Bass is absolutely a case where power matters. Lower powered sources seemed to result in a touch less articulation in the mid and sub-bass regions. Definitely step up from the simple headphone adapter with this set.

Mids: Mid response is forward and rich with detail, but isn’t shouty. The warming tuning of the bass makes the mid-range also sound a bit warm, which I like for male vocales in particular (see, Jonny Craig’s U.S.S. Regret) Female vocals sound a bit more lush on this set (Adele’s Rolling in the Deep). Pianos are clear, articulate, and beautiful. I love the texture these earphones are able to provide. Compared to the Xenns, I’d say they’re equals. Mid response is very, very good. 

Treble: Treble is detailed but relaxed. There is no sibilance with this set, however, there is still air and space in the music and environment. Treble response is easy, which is well demonstrated on classical tracks like A Model of the Universe by Johann Johannsson and more contemporary acoustic such as Wrecking Ball by Dustin Kensrue and really allows the guitar and air within the environment to sound realistic and immersive. 

Technical Performance, Soundstage, and Imaging: The technical performance of this set is befitting of its price and is all-around impressive. The soundstage is impressively wide, which gives instruments and sound sources a realistic sense of depth and separation. Positionality of instruments is spot-on and easy to determine, which also works to its benefit if you plug these in to play games at your PC. Detail retrieval is excellent across the frequency band, though the tuning leads to less sparkle and more of a relaxed, fun sound signature. Technically, these lack nothing next to the Mangird Xenns Up. 

Gaming: Like most high-end sets, the Mahina is going to work perfectly fine for gaming, but that’s not why you choose this set. If you do, you’ll find that the added bass lends soundtracks and action filled moments more weight and impact. Likewise, the sense of space and great positioning making competitive gaming and immersive single-player games more engaging and fun. Still, my go-to recommendation is Dolby Atmos for Headphones and that remains true here. Enable it for the best gaming experience with these headphones as it enhances spatial awareness and soundstage even further. 

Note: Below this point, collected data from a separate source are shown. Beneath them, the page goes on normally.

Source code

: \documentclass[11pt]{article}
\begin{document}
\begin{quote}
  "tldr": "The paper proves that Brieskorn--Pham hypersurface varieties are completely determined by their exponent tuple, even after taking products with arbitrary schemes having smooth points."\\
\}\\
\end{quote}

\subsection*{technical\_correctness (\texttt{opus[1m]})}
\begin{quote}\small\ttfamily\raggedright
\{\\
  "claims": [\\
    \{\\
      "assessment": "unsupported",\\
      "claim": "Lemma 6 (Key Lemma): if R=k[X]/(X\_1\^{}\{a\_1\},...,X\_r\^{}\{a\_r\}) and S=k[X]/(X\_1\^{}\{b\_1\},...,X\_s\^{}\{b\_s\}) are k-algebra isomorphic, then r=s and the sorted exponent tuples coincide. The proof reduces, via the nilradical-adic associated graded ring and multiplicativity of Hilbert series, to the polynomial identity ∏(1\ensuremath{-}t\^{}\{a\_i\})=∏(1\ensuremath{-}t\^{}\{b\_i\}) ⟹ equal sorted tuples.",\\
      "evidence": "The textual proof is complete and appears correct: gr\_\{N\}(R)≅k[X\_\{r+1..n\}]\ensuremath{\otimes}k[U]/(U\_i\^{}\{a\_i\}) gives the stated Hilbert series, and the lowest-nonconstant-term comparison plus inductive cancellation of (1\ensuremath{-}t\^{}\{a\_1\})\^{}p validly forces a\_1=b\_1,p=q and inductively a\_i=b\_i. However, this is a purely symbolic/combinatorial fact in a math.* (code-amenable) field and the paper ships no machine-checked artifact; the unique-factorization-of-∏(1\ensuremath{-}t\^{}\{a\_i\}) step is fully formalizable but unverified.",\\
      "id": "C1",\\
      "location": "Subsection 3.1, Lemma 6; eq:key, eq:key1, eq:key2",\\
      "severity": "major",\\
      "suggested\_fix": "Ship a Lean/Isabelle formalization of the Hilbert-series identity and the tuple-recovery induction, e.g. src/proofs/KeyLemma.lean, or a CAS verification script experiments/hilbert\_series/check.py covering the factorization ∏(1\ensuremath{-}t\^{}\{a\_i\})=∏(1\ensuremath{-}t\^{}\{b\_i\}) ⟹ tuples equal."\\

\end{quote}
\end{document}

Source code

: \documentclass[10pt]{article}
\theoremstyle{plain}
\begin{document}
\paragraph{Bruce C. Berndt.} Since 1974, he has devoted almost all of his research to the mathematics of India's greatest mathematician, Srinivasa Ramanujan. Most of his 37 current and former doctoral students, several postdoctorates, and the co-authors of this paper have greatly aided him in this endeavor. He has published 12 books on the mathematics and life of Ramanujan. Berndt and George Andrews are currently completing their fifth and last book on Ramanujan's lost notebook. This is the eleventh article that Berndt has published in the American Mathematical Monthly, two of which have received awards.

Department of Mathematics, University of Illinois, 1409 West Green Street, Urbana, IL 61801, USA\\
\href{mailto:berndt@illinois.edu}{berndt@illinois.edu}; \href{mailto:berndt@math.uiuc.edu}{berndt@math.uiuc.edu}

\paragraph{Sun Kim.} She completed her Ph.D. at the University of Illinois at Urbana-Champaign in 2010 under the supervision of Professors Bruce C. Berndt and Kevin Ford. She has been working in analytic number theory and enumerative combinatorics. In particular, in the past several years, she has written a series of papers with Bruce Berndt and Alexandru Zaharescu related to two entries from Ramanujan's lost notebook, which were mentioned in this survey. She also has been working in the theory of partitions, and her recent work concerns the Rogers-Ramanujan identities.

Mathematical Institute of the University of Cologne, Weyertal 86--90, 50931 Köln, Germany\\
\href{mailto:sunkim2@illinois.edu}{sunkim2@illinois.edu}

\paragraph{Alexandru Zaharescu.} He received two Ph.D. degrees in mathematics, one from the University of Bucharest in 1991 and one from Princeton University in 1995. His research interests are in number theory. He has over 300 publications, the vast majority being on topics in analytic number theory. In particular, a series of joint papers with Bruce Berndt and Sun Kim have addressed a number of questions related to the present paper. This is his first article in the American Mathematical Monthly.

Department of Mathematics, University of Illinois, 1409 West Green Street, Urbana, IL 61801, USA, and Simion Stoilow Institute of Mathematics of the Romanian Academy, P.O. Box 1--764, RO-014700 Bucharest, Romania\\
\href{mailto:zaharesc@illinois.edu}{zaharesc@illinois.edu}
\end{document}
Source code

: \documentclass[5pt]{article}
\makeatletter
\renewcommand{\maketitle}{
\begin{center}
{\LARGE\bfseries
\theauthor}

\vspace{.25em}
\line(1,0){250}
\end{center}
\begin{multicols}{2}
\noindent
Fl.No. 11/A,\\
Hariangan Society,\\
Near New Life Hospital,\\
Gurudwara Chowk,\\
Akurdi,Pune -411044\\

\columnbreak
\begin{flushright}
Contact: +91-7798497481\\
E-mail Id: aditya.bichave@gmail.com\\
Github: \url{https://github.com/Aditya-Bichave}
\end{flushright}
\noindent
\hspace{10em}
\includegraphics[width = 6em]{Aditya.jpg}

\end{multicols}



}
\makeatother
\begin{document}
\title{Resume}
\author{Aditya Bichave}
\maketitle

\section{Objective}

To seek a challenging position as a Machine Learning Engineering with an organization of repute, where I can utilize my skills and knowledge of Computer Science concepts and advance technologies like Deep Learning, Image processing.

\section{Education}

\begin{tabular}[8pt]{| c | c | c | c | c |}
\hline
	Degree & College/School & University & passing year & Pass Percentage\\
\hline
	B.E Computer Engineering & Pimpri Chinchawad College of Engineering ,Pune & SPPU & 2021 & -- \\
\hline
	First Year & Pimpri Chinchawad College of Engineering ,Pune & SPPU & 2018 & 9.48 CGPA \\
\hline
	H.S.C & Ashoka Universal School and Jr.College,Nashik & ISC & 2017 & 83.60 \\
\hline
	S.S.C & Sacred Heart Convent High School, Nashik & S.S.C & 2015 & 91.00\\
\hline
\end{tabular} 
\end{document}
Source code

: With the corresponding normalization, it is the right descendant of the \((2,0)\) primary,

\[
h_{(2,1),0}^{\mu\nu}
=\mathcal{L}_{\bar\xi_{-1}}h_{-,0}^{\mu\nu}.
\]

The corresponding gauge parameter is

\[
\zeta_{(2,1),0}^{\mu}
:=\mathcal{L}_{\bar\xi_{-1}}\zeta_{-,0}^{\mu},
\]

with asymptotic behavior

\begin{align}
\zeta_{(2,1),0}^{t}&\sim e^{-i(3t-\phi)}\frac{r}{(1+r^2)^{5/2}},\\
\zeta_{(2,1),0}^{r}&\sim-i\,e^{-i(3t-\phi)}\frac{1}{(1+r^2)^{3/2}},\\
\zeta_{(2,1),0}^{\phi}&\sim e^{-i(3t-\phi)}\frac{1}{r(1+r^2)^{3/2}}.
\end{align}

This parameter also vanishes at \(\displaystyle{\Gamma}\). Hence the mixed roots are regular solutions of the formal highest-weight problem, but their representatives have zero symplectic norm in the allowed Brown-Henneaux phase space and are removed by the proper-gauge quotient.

Overall Impressions and Final Thoughts

At $649, the HBB x Yanyin Mahina don’t come cheap and are definitely an “audiophiles first” pair of IEMs. With that in mind, HBB has a solid background tuning for bass response and that comes through here. While not a “bass head” set, they’re certainly performers. While I still think I prefer the tuning of the Xenns Up more overall, and have grown very comfortable with it, these are a solid contender at the price and are well worth considering if you’re in the market for a tribrid.

The product described in this article was provided by the manufacturer for evaluation purposes.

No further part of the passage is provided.